« Article 353 du code pénal », Tanguy Viel

C’est toujours un immense bonheur de plonger dans un nouveau Tanguy Viel. C’est comme se coucher dans des draps propres et frais après plusieurs nuits de gesticulation dans un sac de couchage.

Dès les premières pages, on est littéralement happé par la mise en abyme du récit que nous fait un homme de son témoignage livré au juge d’instruction qui l’auditionne lors de sa garde à vue. Car oui, Martial Kermeur l’avoue d’emblée, il a bel et bien balancé Antoine Lazenec par-dessus bord, en pleine mer, comme ça, plouf, terminé, avant de ramener le bateau du gars, un superbe Merry Fisher dont le narrateur a toujours rêvé, au ponton, comme si de rien n’était.
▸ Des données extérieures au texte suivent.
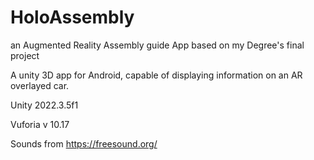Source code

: # HoloAssembly
an Augmented Reality Assembly guide App based on my Degree's final project

A unity 3D app for Android, capable of displaying information on an AR overlayed car.

Unity 2022.3.5f1

Vuforia v 10.17



Sounds from https://freesound.org/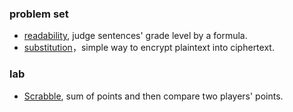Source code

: ### problem set

* [readability](https://cs50.harvard.edu/x/2022/psets/2/readability/), judge sentences' grade level by a formula.
* [substitution](https://cs50.harvard.edu/x/2022/psets/2/substitution/)，simple way to encrypt plaintext into ciphertext.

### lab

* [Scrabble](https://cs50.harvard.edu/x/2022/labs/2/), sum of points and then compare two players' points.
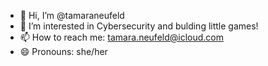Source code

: - 👋 Hi, I’m @tamaraneufeld
- 👀 I’m interested in Cybersecurity and bulding little games!
- 📫 How to reach me: tamara.neufeld@icloud.com
- 😄 Pronouns: she/her



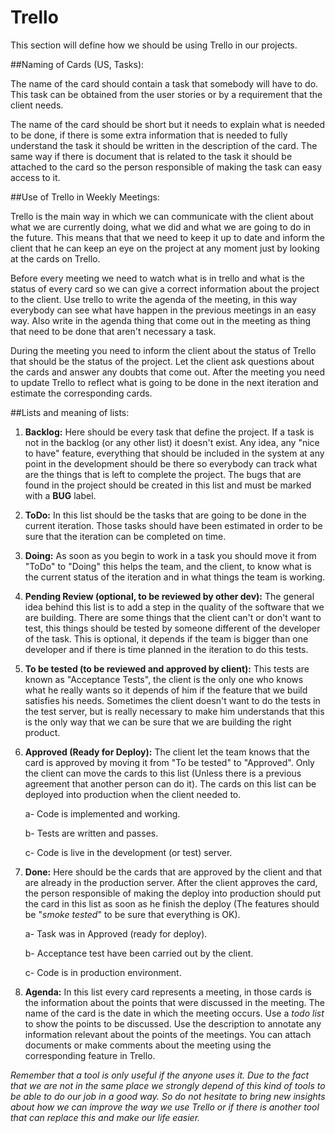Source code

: ﻿# Trello
This section will define how we should be using Trello in our projects.

##Naming of Cards (US, Tasks):

The name of the card should contain a task that somebody will have to do. This task can be obtained from the user stories or by a requirement that the client needs.

The name of the card should be short but it needs to explain what is needed to be done, if there is some extra information that is needed to fully understand the task it should be written in the description of the card. The same way if there is document that is related to the task it should be attached to the card so the person responsible of making the task can easy access to it.

##Use of Trello in Weekly Meetings:

Trello is the main way in which we can communicate with the client about what we are currently doing, what we did and what we are going to do in the future. This means that that we need to keep it up to date and inform the client that he can keep an eye on the project at any moment just by looking at the cards on Trello.

Before every meeting we need to watch what is in trello and what is the status of every card so we can give a correct information about the project to the client. Use trello to write the agenda of the meeting, in this way everybody can see what have happen in the previous meetings in an easy way. Also write in the agenda thing that come out in the meeting as thing that need to be done that aren't necessary a task.

During the meeting you need to inform the client about the status of Trello that should be the status of the project. Let the client ask questions about the cards and answer any doubts that come out. After the meeting you need to update Trello to reflect what is going to be done in the next iteration and estimate the corresponding cards.

##Lists and meaning of lists:

1. **Backlog:**
Here should be every task that define the project. If a task is not in the backlog (or any other list) it doesn't exist. Any idea, any "nice to have" feature, everything that should be included in the system at any point in the development should be there so everybody can track what are the things that is left to complete the project. The bugs that are found in the project should be created in this list and must be marked with a **BUG** label.

2. **ToDo:**
In this list should be the tasks that are going to be done in the current iteration. Those tasks should have been estimated in order to be sure that the iteration can be completed on time.

3. **Doing:**
As soon as you begin to work in a task you should move it from "ToDo" to "Doing" this helps the team, and the client, to know what is the current status of the iteration and in what things the team is working.

4. **Pending Review (optional, to be reviewed by other dev):**
The general idea behind this list is to add a step in the quality of the software that we are building. There are some things that the client can't or don't want to test, this things should be tested by someone different of the developer of the task. This is optional, it depends if the team is bigger than one developer and if there is time planned in the iteration to do this tests.

5. **To be tested (to be reviewed and approved by client):**
This tests are known as "Acceptance Tests", the client is the only one who knows what he really wants so it depends of him if the feature that we build satisfies his needs. Sometimes the client doesn't want to do the tests in the test server, but is really necessary to make him understands that this is the only way that we can be sure that we are building the right product.

6. **Approved (Ready for Deploy):**
The client let the team knows that the card is approved by moving it from "To be tested" to "Approved". Only the client can move the cards to this list (Unless there is a previous agreement that another person can do it). The cards on this list can be deployed into production when the client needed to.

    a- Code is implemented and working.
    
    b- Tests are written and passes.
    
    c- Code is live in the development (or test) server.
    
7. **Done:**
Here should be the cards that are approved by the client and that are already in the production server. After the client approves the card, the person responsible of making the deploy into production should put the card in this list as soon as he finish the deploy (The features should be "*smoke tested*" to be sure that everything is OK).

    a- Task was in Approved (ready for deploy).

    b- Acceptance test have been carried out by the client.

    c- Code is in production environment.

8. **Agenda:**
In this list every card represents a meeting, in those cards is the information about the points that were discussed in the meeting. The name of the card is the date in which the meeting occurs.
Use a *todo list* to show the points to be discussed. Use the description to annotate any information relevant about the points of the meetings.
You can attach documents or make comments about the meeting using the corresponding feature in Trello.

*Remember that a tool is only useful if the anyone uses it. Due to the fact that we are not in the same place we strongly depend of this kind of tools to be able to do our job in a good way. So do not hesitate to bring new insights about how we can improve the way we use Trello or if there is another tool that can replace this and make our life easier.*
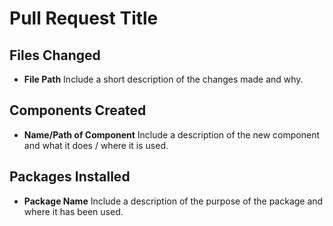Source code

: # Pull Request Title

## Files Changed

- **File Path**
  Include a short description of the changes made and why.

## Components Created

- **Name/Path of Component**
  Include a description of the new component and what it does / where it is used.

## Packages Installed

- **Package Name**
  Include a description of the purpose of the package and where it has been used.
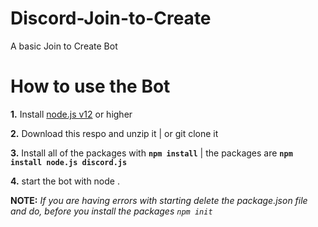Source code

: # Discord-Join-to-Create
A basic Join to Create Bot


# How to use the Bot

 **1.** Install [node.js v12](https://nodejs.org/api/cli.html#cli_unhandled_rejections_mode) or higher

 **2.** Download this respo and unzip it    |    or git clone it
 
 **3.** Install all of the packages with **`npm install`**     |  the packages are   **`npm install node.js discord.js`**
 
 **4.** start the bot with node . 



**NOTE:**
*If you are having errors with starting delete the package.json file and do, before you install the packages `npm init`*
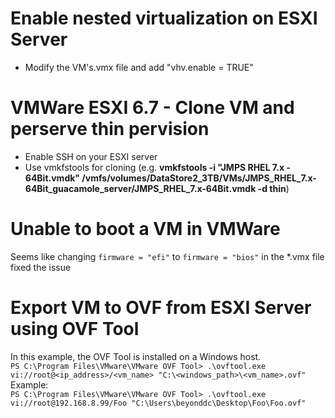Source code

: # Enable nested virtualization on ESXI Server
* Modify the VM's.vmx file and add "vhv.enable = TRUE"

# VMWare ESXI 6.7 - Clone VM and perserve thin pervision
* Enable SSH on your ESXI server
* Use vmkfstools for cloning (e.g. **vmkfstools -i "JMPS RHEL 7.x - 64Bit.vmdk" /vmfs/volumes/DataStore2_3TB/VMs/JMPS_RHEL_7.x-64Bit_guacamole_server/JMPS_RHEL_7.x-64Bit.vmdk -d thin**)

# Unable to boot a VM in VMWare
Seems like changing `firmware = "efi"` to `firmware = "bios"` in the *.vmx file fixed the issue

# Export VM to OVF from ESXI Server using OVF Tool
In this example, the OVF Tool is installed on a Windows host.  
`PS C:\Program Files\VMware\VMware OVF Tool> .\ovftool.exe vi://root@<ip_address>/<vm_name> "C:\<windows_path>\<vm_name>.ovf"`  
Example:  
`PS C:\Program Files\VMware\VMware OVF Tool> .\ovftool.exe vi://root@192.168.8.99/Foo "C:\Users\beyonddc\Desktop\Foo\Foo.ovf"`
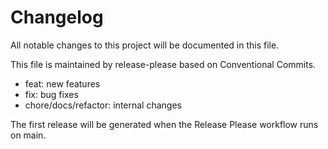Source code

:# Changelog

All notable changes to this project will be documented in this file.

This file is maintained by release-please based on Conventional Commits.

- feat: new features
- fix: bug fixes
- chore/docs/refactor: internal changes

The first release will be generated when the Release Please workflow runs on main.
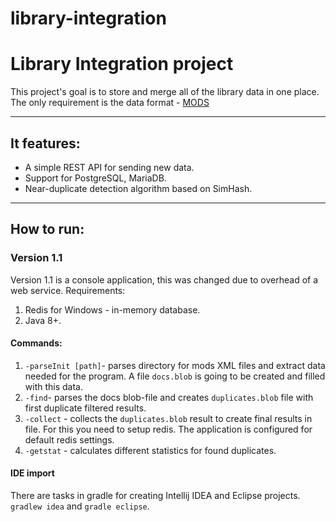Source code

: # library-integration
Library Integration project
==========
This project's goal is to store and merge all of the library data in one place.
The only requirement is the data format - [MODS](http://www.loc.gov/standards/mods/)

---
## It features:

* A simple REST API for sending new data.
* Support for PostgreSQL, MariaDB.
* Near-duplicate detection algorithm based on SimHash.

---
## How to run:
### Version 1.1
Version 1.1 is a console application, this was changed due to overhead of a web service.
Requirements:
1. Redis for Windows - in-memory database.
2. Java 8+.

#### Commands:

1. `-parseInit [path]`- parses directory for mods XML files and extract data needed for the program. A file `docs.blob` is going to be created and filled with this data.
2. `-find`- parses the docs blob-file and creates `duplicates.blob` file with first duplicate filtered results.
3. `-collect` - collects the `duplicates.blob` result to create final results in file. For this you need to setup redis. The application is configured for default redis settings.
4. `-getstat` - calculates different statistics for found duplicates.

#### IDE import
There are tasks in gradle for creating Intellij IDEA and Eclipse projects. `gradlew idea` and `gradle eclipse`.
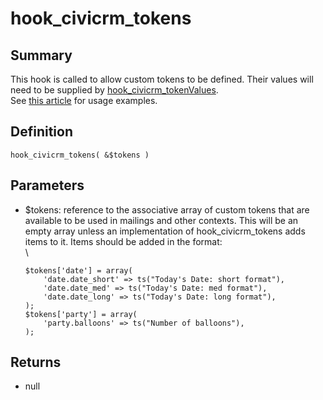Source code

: # hook_civicrm_tokens

## Summary

This hook is called to allow custom tokens to be defined. Their values
will need to be supplied by
[hook_civicrm_tokenValues](/hooks/hook_civicrm_tokenValues.md).\
  See [this
article](https://civicrm.org/blog/colemanw/create-your-own-tokens-for-fun-and-profit)
for usage examples.

## Definition

    hook_civicrm_tokens( &$tokens )

## Parameters

-   $tokens: reference to the associative array of custom tokens that
    are available to be used in mailings and other contexts. This will
    be an empty array unless an implementation of hook_civicrm_tokens
    adds items to it. Items should be added in the format:\
     \

        $tokens['date'] = array(
            'date.date_short' => ts("Today's Date: short format"),
            'date.date_med' => ts("Today's Date: med format"),
            'date.date_long' => ts("Today's Date: long format"),
        );
        $tokens['party'] = array(
            'party.balloons' => ts("Number of balloons"),
        );

## Returns

-   null
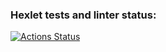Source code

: ### Hexlet tests and linter status:
[![Actions Status](https://github.com/nrt-hexlet/qa-auto-engineer-javascript-project-44/actions/workflows/hexlet-check.yml/badge.svg)](https://github.com/nrt-hexlet/qa-auto-engineer-javascript-project-44/actions)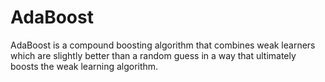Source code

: # AdaBoost
AdaBoost is a compound boosting algorithm that combines weak learners which are slightly better than a random guess in a way that ultimately boosts the weak learning algorithm.
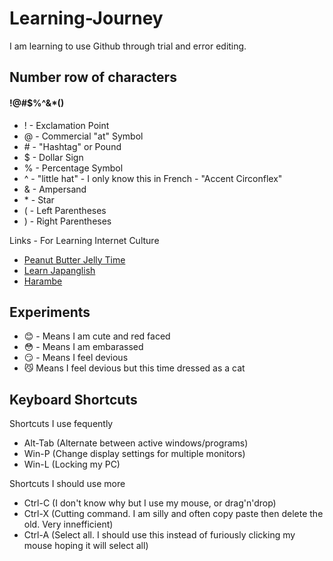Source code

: # Learning-Journey

I am learning to use Github through trial and error editing.

## Number row of characters
#### !@#$%^&*()
* ! - Exclamation Point
* @ - Commercial "at" Symbol
* \# - "Hashtag" or Pound
* $ - Dollar Sign
* % - Percentage Symbol
* ^ - "little hat" - I only know this in French - "Accent Circonflex"
* & - Ampersand
* \* - Star
* ( - Left Parentheses
* ) - Right Parentheses

Links - For Learning Internet Culture
  - [Peanut Butter Jelly Time](https://peanutbutterjellytime.net/)
  - [Learn Japanglish](https://www.youtube.com/watch?v=SSe5M3IAaHQ)
  - [Harambe](https://www.youtube.com/watch?v=0vrlZ86A1sE)

## Experiments
* :blush: - Means I am cute and red faced
* :flushed: - Means I am embarassed
* :smirk: - Means I feel devious
* :smirk_cat: Means I feel devious but this time dressed as a cat

## Keyboard Shortcuts
Shortcuts I use fequently
* Alt-Tab (Alternate between active windows/programs)
* Win-P (Change display settings for multiple monitors)
* Win-L (Locking my PC)

Shortcuts I should use more
* Ctrl-C (I don't know why but I use my mouse, or drag'n'drop)
* Ctrl-X (Cutting command. I am silly and often copy paste then delete the old. Very innefficient)
* Ctrl-A (Select all. I should use this instead of furiously clicking my mouse hoping it will select all)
S’ensuit la longue confession de Martial au juge, depuis ce jour où il a rencontré ce promoteur immobilier qui a su lui faire miroiter, ainsi qu’au maire et à tous les habitants de leur presqu’île du Finistère, de meilleurs lendemains au départ d’une maquette, d’un projet qui allait les extirper du marasme économique et social, draguer de nouveaux emplois et redynamiser le tourisme. Mais c’est oublier un peu vite que les rêves des hommes sont compressibles et qu’ils finissent souvent par venir se fracasser contre l’avidité des puissants de la même façon que l’écume rageuse vient cingler ce littoral fait de falaises et de vent.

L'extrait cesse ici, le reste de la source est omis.